I, Jo Maniscalco, will to Mr. Bragiel two freshman to bweep at him everyday for the next four years.

I, Fred Schroeder, bequeath to Mr. Grobe, my machine shop teacher, all of the excess hair of my next 10 haircuts.

I, Paulette Schmidt, will all of my detentions to Miss Jones.

I, Steve Jones, will my correspondence course to Mr. Johnson.

I, Tim Kehl, will to Mr. "P" all the scrap "modings" from 1‑2A.

I, Michael Wilm, will the best of luck to all the teachers who helped me make it through Maine West.

I, Laura Lichter, will Mr. Bragiel a bweeping machine with a timer.
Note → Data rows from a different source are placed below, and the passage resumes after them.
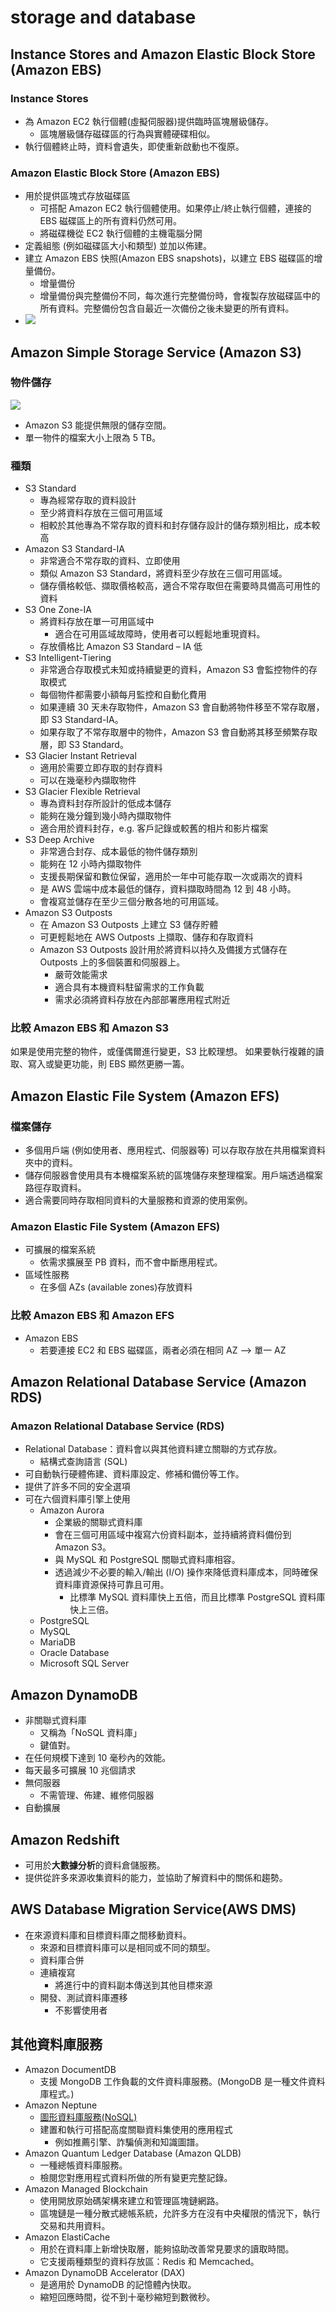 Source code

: # storage and database
## Instance Stores and Amazon Elastic Block Store (Amazon EBS)
### Instance Stores 
- 為 Amazon EC2 執行個體(虛擬伺服器)提供臨時區塊層級儲存。
  - 區塊層級儲存磁碟區的行為與實體硬碟相似。
- 執行個體終止時，資料會遺失，即使重新啟動也不復原。

### Amazon Elastic Block Store (Amazon EBS)
- 用於提供區塊式存放磁碟區
  - 可搭配 Amazon EC2 執行個體使用。如果停止/終止執行個體，連接的 EBS 磁碟區上的所有資料仍然可用。
  - 將磁碟機從 EC2 執行個體的主機電腦分開
- 定義組態 (例如磁碟區大小和類型) 並加以佈建。
- 建立 Amazon EBS 快照(Amazon EBS snapshots)，以建立 EBS 磁碟區的增量備份。
  - 增量備份
  - 增量備份與完整備份不同，每次進行完整備份時，會複製存放磁碟區中的所有資料。完整備份包含自最近一次備份之後未變更的所有資料。
- ![](https://explore.skillbuilder.aws/files/a/w/aws_prod1_docebosaas_com/1715338800/z3RSfo9PkdHbB6sMGh8ooA/tincan/50bb3ae9507c15309a6ecbb7b8d96d9cb455d06f/assets/nXZ5gc23EZqGP14Y_M_2Hzp9gRvoP1UzK.png)


## Amazon Simple Storage Service (Amazon S3)
### 物件儲存
![](https://explore.skillbuilder.aws/files/a/w/aws_prod1_docebosaas_com/1715338800/z3RSfo9PkdHbB6sMGh8ooA/tincan/50bb3ae9507c15309a6ecbb7b8d96d9cb455d06f/assets/s2tR3DISOzqvwpLv_UvOIBdfsF3m1xXl8.png)

- Amazon S3 能提供無限的儲存空間。
- 單一物件的檔案大小上限為 5 TB。

### 種類
- S3 Standard 
  - 專為經常存取的資料設計
  - 至少將資料存放在三個可用區域
  - 相較於其他專為不常存取的資料和封存儲存設計的儲存類別相比，成本較高
- Amazon S3 Standard-IA 
  - 非常適合不常存取的資料、立即使用
  - 類似 Amazon S3 Standard，將資料至少存放在三個可用區域。
  - 儲存價格較低、擷取價格較高，適合不常存取但在需要時具備高可用性的資料
- S3 One Zone-IA
  - 將資料存放在單一可用區域中    
    - 適合在可用區域故障時，使用者可以輕鬆地重現資料。
  - 存放價格比 Amazon S3 Standard – IA 低
- S3 Intelligent-Tiering 
  - 非常適合存取模式未知或持續變更的資料，Amazon S3 會監控物件的存取模式
  - 每個物件都需要小額每月監控和自動化費用
  - 如果連續 30 天未存取物件，Amazon S3 會自動將物件移至不常存取層，即 S3 Standard-IA。
  - 如果存取了不常存取層中的物件，Amazon S3 會自動將其移至頻繁存取層，即 S3 Standard。
- S3 Glacier Instant Retrieval 
  - 適用於需要立即存取的封存資料
  - 可以在幾毫秒內擷取物件
- S3 Glacier Flexible Retrieval 
  - 專為資料封存所設計的低成本儲存
  - 能夠在幾分鐘到幾小時內擷取物件
  - 適合用於資料封存，e.g. 客戶記錄或較舊的相片和影片檔案
- S3 Deep Archive
  - 非常適合封存、成本最低的物件儲存類別
  - 能夠在 12 小時內擷取物件
  - 支援長期保留和數位保留，適用於一年中可能存取一次或兩次的資料
  - 是 AWS 雲端中成本最低的儲存，資料擷取時間為 12 到 48 小時。
  - 會複寫並儲存在至少三個分散各地的可用區域。
- Amazon S3 Outposts 
  - 在 Amazon S3 Outposts 上建立 S3 儲存貯體
  - 可更輕鬆地在 AWS Outposts 上擷取、儲存和存取資料
  - Amazon S3 Outposts 設計用於將資料以持久及備援方式儲存在 Outposts 上的多個裝置和伺服器上。
    - 嚴苛效能需求
    - 適合具有本機資料駐留需求的工作負載
    - 需求必須將資料存放在內部部署應用程式附近


### 比較 Amazon EBS 和 Amazon S3
如果是使用完整的物件，或僅偶爾進行變更，S3 比較理想。
如果要執行複雜的讀取、寫入或變更功能，則 EBS 顯然更勝一籌。


## Amazon Elastic File System (Amazon EFS)
### 檔案儲存
- 多個用戶端 (例如使用者、應用程式、伺服器等) 可以存取存放在共用檔案資料夾中的資料。
- 儲存伺服器會使用具有本機檔案系統的區塊儲存來整理檔案。用戶端透過檔案路徑存取資料。
- 適合需要同時存取相同資料的大量服務和資源的使用案例。
### Amazon Elastic File System (Amazon EFS)
- 可擴展的檔案系統
  - 依需求擴展至 PB 資料，而不會中斷應用程式。
- 區域性服務
  - 在多個 AZs (available zones)存放資料
### 比較 Amazon EBS 和 Amazon EFS
- Amazon EBS
  - 若要連接 EC2 和 EBS 磁碟區，兩者必須在相同 AZ --> 單一 AZ

## Amazon Relational Database Service (Amazon RDS)
### Amazon Relational Database Service (RDS)
- Relational Database：資料會以與其他資料建立關聯的方式存放。
  - 結構式查詢語言 (SQL) 
- 可自動執行硬體佈建、資料庫設定、修補和備份等工作。
- 提供了許多不同的安全選項
- 可在六個資料庫引擎上使用
  - Amazon Aurora
    - 企業級的關聯式資料庫
    - 會在三個可用區域中複寫六份資料副本，並持續將資料備份到 Amazon S3。
    - 與 MySQL 和 PostgreSQL 關聯式資料庫相容。
    - 透過減少不必要的輸入/輸出 (I/O) 操作來降低資料庫成本，同時確保資料庫資源保持可靠且可用。 
      - 比標準 MySQL 資料庫快上五倍，而且比標準 PostgreSQL 資料庫快上三倍。
  - PostgreSQL
  - MySQL
  - MariaDB
  - Oracle Database
  - Microsoft SQL Server


## Amazon DynamoDB
- 非關聯式資料庫
  - 又稱為「NoSQL 資料庫」
  - 鍵值對。
- 在任何規模下達到 10 毫秒內的效能。
- 每天最多可擴展 10 兆個請求
- 無伺服器
  - 不需管理、佈建、維修伺服器
- 自動擴展

## Amazon Redshift
- 可用於**大數據分析**的資料倉儲服務。
- 提供從許多來源收集資料的能力，並協助了解資料中的關係和趨勢。

## AWS Database Migration Service(AWS DMS)
- 在來源資料庫和目標資料庫之間移動資料。
  - 來源和目標資料庫可以是相同或不同的類型。
  - 資料庫合併
  - 連續複寫
    - 將進行中的資料副本傳送到其他目標來源
  - 開發、測試資料庫遷移
    - 不影響使用者

## 其他資料庫服務
- Amazon DocumentDB
  - 支援 MongoDB 工作負載的文件資料庫服務。(MongoDB 是一種文件資料庫程式。)
- Amazon Neptune
  - [圖形資料庫服務(NoSQL)](https://aws.amazon.com/tw/nosql/graph/)
  - 建置和執行可搭配高度關聯資料集使用的應用程式
    - 例如推薦引擎、詐騙偵測和知識圖譜。
- Amazon Quantum Ledger Database (Amazon QLDB)
  -  一種總帳資料庫服務。 
  -  檢閱您對應用程式資料所做的所有變更完整記錄。
-  Amazon Managed Blockchain
   -  使用開放原始碼架構來建立和管理區塊鏈網路。 
   -  區塊鏈是一種分散式總帳系統，允許多方在沒有中央權限的情況下，執行交易和共用資料。
-  Amazon ElastiCache
   -  用於在資料庫上新增快取層，能夠協助改善常見要求的讀取時間。 
   -  它支援兩種類型的資料存放區：Redis 和 Memcached。 
-  Amazon DynamoDB Accelerator (DAX)
   -  是適用於 DynamoDB 的記憶體內快取。 
   -  縮短回應時間，從不到十毫秒縮短到數微秒。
I, Merilyn Sauer, will to Miss Basenbach a new set of books so she will not have to look through separate pages to find the story we are reading.

I, Wayne Wesley, will to all my teachers all my undone homework.

I, Ida Westermayer, will to Mr. Herring a new freshman class for homeroom next year.

I, Geri Busch, will Mrs. Heraty all the freshmen of next year.

I, Rich Kroschel, will to Mr. Barnes the quantities of Jack Daniels and coffee that kept me alive during his early morning sessions.

I, Dawn Ericksen, will a big kiss to all those teachers who stopped the future lovers in the halls.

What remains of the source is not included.